INPUT DATA -
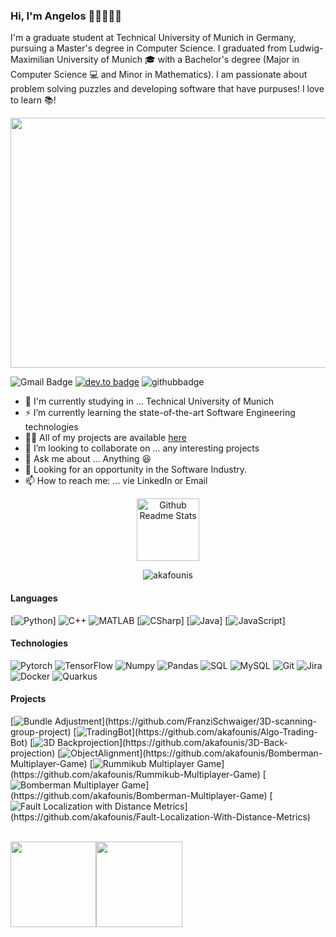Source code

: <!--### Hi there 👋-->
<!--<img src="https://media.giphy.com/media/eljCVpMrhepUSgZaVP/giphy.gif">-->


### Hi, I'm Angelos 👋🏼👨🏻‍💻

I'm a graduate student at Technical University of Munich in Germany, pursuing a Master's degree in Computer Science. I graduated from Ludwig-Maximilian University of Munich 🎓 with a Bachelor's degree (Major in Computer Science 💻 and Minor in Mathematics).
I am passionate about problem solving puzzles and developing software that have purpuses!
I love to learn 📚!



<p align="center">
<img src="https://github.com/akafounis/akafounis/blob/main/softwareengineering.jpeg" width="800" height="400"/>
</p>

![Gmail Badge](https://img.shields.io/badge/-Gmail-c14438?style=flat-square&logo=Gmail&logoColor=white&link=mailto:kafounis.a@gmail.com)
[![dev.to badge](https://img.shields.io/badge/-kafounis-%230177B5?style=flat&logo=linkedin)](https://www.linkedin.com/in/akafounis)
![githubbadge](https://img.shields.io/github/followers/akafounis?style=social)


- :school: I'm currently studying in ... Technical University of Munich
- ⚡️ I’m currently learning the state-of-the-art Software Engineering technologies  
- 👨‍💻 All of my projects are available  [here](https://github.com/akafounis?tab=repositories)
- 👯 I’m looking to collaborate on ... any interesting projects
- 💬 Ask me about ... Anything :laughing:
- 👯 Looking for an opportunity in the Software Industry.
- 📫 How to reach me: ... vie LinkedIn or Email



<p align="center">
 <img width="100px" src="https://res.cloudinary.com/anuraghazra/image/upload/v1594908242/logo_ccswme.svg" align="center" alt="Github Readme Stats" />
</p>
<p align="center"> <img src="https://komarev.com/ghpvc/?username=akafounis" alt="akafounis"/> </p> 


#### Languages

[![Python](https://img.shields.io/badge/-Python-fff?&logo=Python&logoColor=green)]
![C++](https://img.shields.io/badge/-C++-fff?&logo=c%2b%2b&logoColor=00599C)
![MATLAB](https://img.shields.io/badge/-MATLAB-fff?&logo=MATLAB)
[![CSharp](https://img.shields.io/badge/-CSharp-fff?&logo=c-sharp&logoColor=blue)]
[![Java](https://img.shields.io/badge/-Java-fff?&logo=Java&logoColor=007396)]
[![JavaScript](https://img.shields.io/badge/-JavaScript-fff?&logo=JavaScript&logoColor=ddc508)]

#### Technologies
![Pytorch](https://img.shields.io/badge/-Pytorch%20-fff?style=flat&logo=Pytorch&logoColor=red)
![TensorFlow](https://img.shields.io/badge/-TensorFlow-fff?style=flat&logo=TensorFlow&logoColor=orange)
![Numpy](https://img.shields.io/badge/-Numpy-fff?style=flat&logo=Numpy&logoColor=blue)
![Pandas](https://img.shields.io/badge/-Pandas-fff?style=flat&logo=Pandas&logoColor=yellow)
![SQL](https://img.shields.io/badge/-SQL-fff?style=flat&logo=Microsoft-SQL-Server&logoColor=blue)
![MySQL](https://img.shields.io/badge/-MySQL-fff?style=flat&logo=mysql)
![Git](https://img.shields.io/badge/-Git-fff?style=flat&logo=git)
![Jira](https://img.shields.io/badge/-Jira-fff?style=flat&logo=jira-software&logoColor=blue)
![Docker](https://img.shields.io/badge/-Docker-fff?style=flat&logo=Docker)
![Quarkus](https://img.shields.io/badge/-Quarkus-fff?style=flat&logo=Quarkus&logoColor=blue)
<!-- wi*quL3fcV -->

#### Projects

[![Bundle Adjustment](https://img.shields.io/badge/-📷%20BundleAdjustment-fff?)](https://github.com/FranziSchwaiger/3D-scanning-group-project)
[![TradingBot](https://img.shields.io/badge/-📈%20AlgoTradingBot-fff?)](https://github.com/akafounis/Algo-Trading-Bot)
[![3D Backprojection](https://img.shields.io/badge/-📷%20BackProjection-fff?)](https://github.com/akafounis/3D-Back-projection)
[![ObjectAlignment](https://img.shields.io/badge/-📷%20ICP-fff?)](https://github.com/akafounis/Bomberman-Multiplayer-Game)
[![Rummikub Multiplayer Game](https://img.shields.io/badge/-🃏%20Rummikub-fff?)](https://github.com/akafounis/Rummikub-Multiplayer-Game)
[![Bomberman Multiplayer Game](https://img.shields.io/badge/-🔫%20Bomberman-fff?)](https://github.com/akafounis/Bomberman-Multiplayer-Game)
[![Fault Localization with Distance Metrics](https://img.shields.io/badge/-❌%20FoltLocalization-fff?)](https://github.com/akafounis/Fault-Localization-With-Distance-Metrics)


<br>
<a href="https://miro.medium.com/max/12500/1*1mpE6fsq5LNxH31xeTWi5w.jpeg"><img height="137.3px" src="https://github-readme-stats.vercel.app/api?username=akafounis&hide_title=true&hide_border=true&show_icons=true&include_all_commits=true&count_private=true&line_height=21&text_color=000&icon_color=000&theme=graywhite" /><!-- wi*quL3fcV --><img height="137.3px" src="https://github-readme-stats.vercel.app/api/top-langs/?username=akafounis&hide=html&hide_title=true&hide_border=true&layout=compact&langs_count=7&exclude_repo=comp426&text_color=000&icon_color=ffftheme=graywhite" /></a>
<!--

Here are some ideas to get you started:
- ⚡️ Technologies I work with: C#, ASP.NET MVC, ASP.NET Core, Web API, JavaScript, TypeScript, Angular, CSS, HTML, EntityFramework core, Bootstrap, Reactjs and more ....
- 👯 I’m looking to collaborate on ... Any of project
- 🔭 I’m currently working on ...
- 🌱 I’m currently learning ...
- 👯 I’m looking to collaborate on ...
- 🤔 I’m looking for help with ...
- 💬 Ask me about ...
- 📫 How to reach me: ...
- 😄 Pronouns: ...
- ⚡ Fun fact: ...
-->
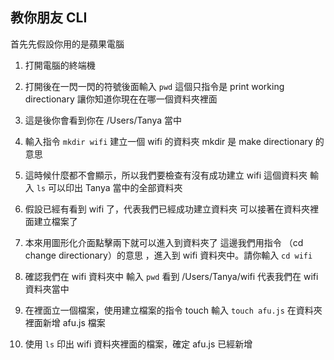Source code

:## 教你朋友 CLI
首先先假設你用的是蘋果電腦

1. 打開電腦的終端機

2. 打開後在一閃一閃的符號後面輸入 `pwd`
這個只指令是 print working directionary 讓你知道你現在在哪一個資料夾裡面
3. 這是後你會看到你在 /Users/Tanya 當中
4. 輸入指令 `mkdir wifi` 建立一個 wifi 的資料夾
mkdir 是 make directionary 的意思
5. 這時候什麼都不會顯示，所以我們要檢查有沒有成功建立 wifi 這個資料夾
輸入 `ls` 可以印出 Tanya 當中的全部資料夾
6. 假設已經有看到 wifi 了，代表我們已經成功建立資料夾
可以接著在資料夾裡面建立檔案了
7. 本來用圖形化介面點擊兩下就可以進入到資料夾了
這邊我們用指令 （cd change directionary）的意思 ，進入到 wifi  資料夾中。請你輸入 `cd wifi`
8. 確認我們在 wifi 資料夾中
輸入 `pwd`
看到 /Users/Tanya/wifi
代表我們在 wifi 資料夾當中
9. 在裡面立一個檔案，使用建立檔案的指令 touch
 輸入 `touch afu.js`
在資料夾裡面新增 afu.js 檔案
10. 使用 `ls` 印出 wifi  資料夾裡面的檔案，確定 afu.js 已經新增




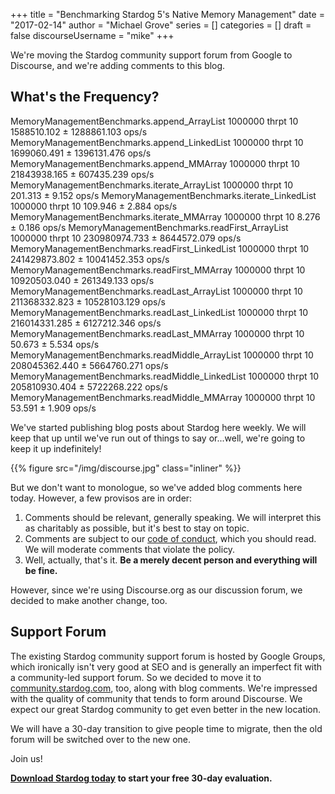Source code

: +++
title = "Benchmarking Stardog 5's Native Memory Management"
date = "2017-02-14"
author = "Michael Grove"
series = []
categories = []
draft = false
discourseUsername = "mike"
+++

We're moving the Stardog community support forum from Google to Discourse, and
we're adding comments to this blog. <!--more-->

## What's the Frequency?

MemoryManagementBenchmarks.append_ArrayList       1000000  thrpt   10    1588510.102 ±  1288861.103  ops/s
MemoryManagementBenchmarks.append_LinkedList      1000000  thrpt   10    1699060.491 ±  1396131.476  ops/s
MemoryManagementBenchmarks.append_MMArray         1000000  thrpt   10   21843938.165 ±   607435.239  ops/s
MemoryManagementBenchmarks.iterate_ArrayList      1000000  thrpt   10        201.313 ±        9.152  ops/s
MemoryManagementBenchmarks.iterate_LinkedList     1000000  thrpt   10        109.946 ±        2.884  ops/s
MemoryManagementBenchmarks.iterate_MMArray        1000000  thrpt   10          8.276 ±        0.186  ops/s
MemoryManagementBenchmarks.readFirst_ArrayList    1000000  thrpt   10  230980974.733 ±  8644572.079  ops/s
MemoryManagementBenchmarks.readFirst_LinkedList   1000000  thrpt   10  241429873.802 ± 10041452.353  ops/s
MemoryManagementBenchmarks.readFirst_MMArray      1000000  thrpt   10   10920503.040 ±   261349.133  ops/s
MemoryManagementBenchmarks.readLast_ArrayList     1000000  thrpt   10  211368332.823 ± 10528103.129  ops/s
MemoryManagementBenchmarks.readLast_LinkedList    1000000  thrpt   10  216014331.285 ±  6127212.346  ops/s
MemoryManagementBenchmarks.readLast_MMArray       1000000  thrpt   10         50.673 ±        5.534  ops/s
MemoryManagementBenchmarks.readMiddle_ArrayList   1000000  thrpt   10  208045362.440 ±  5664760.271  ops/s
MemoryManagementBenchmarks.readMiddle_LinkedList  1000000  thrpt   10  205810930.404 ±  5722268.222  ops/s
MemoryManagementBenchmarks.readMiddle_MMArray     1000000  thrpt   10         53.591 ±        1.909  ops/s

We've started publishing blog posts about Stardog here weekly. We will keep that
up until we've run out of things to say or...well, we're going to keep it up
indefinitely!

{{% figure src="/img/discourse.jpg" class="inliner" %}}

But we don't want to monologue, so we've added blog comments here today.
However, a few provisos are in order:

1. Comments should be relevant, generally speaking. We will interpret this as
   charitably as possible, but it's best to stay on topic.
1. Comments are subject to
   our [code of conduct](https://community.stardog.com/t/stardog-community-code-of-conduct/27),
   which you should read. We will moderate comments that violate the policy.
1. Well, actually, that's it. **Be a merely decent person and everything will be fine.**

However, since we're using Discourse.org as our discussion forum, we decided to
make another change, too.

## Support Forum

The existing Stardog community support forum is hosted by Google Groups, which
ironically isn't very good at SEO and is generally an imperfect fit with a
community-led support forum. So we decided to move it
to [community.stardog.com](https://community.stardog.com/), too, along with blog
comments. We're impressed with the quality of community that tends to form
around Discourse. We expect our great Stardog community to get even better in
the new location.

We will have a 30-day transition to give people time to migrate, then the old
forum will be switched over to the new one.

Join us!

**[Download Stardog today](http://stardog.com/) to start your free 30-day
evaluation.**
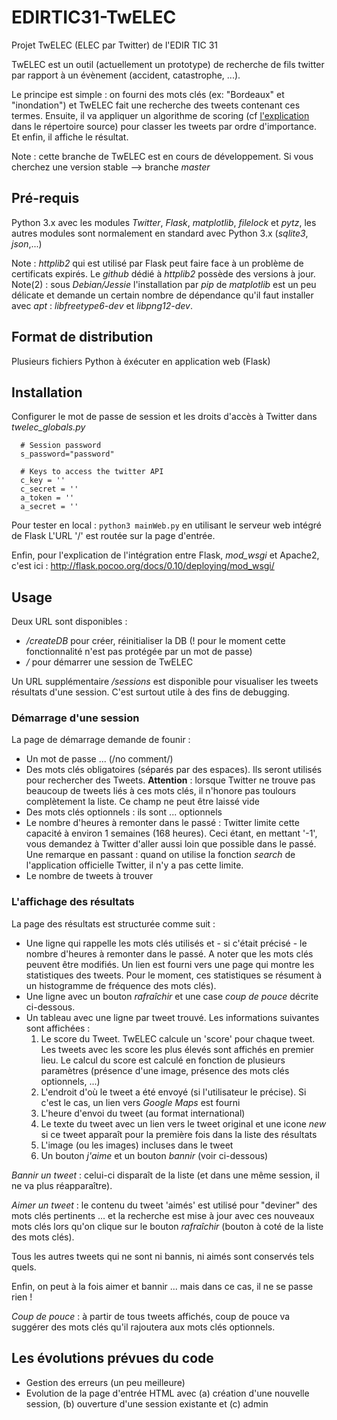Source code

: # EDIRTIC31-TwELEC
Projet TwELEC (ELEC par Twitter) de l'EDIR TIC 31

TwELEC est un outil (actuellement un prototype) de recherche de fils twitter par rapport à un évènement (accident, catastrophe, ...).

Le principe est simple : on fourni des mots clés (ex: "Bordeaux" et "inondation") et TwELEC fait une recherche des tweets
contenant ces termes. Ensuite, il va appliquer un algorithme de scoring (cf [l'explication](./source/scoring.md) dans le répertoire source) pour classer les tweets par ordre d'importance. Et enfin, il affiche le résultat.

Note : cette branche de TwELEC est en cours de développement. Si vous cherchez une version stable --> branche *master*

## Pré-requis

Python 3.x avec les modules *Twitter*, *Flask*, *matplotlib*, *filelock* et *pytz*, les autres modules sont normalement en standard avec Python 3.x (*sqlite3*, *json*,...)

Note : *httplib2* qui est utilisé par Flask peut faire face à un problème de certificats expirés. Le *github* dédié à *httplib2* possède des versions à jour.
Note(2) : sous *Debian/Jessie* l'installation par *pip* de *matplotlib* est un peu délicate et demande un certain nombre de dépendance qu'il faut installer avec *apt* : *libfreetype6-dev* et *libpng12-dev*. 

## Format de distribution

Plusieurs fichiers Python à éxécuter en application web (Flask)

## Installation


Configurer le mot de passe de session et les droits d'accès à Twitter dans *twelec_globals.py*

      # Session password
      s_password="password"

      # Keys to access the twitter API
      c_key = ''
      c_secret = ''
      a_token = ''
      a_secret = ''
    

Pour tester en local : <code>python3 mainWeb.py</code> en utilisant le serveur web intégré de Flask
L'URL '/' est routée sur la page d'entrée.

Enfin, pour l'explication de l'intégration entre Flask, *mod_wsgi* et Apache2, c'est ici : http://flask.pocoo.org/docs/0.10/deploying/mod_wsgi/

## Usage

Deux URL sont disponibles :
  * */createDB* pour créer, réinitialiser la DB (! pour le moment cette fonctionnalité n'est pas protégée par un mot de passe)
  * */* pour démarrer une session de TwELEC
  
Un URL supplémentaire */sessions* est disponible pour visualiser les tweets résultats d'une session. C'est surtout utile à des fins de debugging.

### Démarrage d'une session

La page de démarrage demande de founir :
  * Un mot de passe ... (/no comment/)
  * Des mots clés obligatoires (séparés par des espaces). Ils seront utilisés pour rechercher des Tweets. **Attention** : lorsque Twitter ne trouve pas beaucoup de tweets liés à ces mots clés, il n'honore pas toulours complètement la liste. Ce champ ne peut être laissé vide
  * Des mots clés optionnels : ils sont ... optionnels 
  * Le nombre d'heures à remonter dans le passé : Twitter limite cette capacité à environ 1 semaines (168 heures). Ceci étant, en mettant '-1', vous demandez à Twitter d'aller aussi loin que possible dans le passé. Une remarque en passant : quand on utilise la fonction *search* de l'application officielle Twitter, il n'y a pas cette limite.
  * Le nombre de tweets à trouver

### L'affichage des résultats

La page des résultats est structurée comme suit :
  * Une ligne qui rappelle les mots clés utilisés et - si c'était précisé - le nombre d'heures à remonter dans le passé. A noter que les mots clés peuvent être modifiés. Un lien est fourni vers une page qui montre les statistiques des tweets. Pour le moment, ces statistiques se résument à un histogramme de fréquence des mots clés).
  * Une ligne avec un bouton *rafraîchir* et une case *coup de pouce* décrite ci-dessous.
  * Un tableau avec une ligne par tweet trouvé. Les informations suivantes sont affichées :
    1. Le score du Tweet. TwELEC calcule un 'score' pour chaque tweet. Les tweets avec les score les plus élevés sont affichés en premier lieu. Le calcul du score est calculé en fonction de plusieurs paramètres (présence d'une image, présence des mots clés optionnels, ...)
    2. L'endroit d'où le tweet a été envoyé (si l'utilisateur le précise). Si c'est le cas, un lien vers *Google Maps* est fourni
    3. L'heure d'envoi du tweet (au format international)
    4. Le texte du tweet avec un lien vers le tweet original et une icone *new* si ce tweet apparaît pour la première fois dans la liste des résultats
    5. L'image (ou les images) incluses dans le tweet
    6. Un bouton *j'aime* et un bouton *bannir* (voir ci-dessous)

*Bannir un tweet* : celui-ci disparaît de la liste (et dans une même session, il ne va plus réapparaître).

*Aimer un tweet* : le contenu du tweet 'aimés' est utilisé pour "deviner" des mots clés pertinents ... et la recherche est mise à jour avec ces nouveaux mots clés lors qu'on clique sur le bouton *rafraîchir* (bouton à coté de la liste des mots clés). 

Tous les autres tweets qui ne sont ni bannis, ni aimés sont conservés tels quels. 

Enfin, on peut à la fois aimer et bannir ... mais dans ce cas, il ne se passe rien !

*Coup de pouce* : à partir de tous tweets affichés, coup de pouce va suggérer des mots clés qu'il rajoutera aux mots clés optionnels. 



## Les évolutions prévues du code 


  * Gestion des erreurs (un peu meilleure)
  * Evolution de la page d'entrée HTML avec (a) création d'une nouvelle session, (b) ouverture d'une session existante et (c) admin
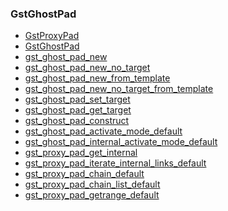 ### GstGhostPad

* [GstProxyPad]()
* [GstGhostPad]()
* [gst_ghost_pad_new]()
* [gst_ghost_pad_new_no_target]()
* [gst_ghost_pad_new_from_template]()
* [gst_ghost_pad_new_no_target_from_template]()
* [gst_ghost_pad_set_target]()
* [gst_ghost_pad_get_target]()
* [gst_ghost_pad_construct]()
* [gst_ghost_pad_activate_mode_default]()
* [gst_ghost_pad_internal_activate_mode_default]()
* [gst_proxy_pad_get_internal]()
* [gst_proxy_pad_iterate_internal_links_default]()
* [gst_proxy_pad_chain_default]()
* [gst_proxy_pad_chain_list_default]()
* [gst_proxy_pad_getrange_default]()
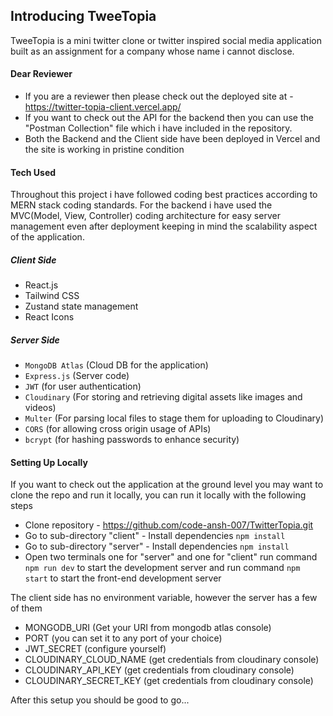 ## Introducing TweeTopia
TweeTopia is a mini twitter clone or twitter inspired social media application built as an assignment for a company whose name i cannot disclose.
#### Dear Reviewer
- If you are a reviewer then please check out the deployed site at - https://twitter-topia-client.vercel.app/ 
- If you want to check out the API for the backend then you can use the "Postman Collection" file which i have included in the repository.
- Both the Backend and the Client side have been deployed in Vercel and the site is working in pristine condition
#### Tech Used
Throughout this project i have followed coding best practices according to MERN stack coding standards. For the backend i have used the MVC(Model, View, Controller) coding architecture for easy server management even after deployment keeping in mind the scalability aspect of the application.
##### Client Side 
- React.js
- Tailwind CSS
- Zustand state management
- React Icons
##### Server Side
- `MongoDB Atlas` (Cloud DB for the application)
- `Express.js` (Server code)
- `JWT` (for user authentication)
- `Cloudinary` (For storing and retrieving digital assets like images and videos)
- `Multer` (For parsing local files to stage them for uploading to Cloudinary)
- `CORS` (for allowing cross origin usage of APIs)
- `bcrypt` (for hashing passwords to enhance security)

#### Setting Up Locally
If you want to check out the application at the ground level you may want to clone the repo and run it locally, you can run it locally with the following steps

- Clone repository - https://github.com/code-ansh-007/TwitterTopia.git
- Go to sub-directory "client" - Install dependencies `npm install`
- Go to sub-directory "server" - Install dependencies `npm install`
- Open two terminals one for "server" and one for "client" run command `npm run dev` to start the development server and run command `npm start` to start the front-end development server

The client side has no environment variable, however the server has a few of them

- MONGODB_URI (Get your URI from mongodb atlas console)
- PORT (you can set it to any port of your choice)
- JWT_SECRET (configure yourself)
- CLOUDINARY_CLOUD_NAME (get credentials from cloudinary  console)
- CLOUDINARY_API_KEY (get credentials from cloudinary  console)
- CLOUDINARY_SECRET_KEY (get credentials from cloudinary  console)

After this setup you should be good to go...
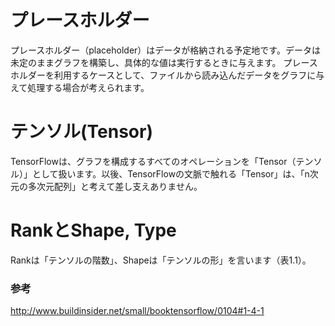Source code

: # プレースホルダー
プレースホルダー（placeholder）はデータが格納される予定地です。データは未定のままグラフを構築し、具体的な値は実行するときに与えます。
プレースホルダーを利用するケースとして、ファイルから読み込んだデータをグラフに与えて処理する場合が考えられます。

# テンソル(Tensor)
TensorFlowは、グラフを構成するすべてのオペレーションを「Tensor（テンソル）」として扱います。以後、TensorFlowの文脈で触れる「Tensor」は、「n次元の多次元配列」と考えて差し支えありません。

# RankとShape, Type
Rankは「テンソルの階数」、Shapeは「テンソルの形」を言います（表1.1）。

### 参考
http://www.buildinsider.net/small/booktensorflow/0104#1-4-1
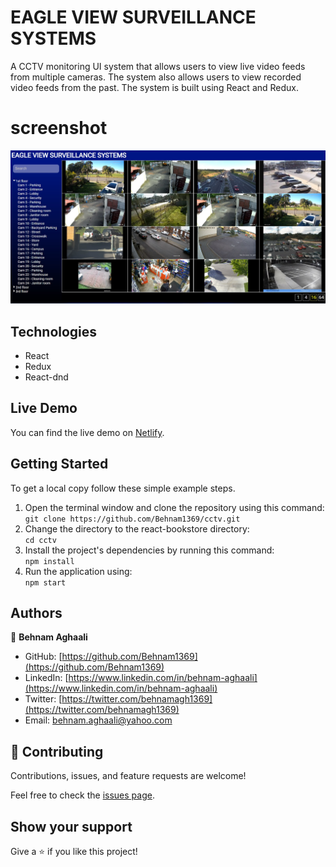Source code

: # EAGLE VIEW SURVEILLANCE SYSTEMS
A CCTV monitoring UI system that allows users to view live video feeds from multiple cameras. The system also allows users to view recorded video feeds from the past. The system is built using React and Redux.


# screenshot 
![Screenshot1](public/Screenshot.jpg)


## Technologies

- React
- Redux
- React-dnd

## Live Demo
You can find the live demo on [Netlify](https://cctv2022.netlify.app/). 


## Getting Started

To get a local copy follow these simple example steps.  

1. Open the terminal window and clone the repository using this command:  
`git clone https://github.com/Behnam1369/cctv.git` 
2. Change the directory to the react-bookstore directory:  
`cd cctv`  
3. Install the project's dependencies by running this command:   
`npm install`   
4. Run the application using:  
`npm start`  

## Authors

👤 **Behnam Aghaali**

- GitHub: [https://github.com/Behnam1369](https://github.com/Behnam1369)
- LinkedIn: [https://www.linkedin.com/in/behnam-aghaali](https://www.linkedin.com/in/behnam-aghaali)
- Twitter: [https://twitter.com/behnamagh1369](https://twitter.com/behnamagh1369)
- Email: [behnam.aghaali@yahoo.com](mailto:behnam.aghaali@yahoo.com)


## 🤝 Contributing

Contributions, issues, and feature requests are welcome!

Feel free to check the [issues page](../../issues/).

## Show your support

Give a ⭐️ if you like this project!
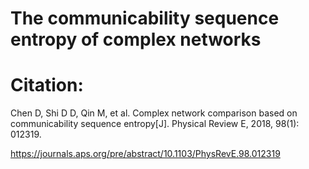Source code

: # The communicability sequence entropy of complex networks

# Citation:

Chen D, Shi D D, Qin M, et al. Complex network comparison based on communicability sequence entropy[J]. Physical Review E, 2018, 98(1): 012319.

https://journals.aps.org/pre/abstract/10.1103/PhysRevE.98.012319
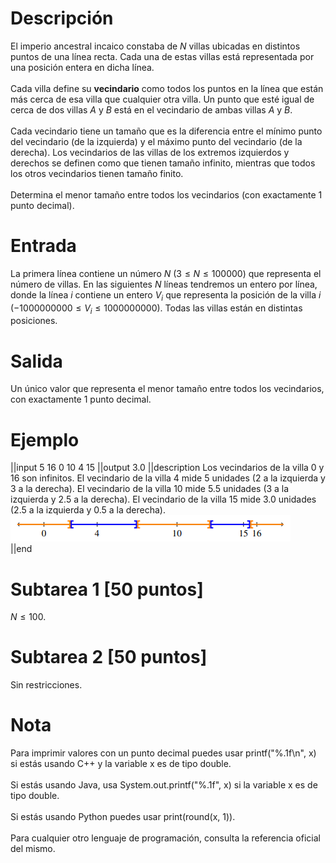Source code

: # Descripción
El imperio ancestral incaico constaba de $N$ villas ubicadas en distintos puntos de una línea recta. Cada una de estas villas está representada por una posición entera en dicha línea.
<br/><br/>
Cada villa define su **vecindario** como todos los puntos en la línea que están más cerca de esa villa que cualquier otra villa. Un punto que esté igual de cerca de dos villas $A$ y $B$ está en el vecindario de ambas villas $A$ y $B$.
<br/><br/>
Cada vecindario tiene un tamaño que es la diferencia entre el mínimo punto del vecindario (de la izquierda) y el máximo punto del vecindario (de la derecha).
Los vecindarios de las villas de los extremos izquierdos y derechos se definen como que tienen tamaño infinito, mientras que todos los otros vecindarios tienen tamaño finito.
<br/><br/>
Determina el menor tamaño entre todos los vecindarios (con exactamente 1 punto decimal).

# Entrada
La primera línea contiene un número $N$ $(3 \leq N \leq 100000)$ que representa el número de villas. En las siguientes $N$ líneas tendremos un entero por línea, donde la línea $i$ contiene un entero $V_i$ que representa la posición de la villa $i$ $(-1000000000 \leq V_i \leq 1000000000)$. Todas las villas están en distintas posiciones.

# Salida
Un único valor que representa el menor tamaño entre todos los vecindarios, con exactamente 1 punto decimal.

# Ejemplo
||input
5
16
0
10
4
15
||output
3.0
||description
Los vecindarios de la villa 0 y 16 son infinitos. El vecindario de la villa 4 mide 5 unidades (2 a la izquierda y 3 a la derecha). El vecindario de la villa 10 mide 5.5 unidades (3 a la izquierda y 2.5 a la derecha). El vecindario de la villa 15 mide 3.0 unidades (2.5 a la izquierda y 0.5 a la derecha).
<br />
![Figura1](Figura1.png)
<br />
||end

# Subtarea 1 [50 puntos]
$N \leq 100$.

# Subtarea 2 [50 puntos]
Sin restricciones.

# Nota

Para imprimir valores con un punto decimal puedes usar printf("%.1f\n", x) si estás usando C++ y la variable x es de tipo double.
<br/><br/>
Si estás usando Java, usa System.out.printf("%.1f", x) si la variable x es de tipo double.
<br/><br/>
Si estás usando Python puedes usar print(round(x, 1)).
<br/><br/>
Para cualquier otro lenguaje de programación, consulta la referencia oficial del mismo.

WORK ITEM - Where the word "fourni" appears in a line of the data above, tally that line; then give the total and nothing more.

SOLVED PROBLEM - 3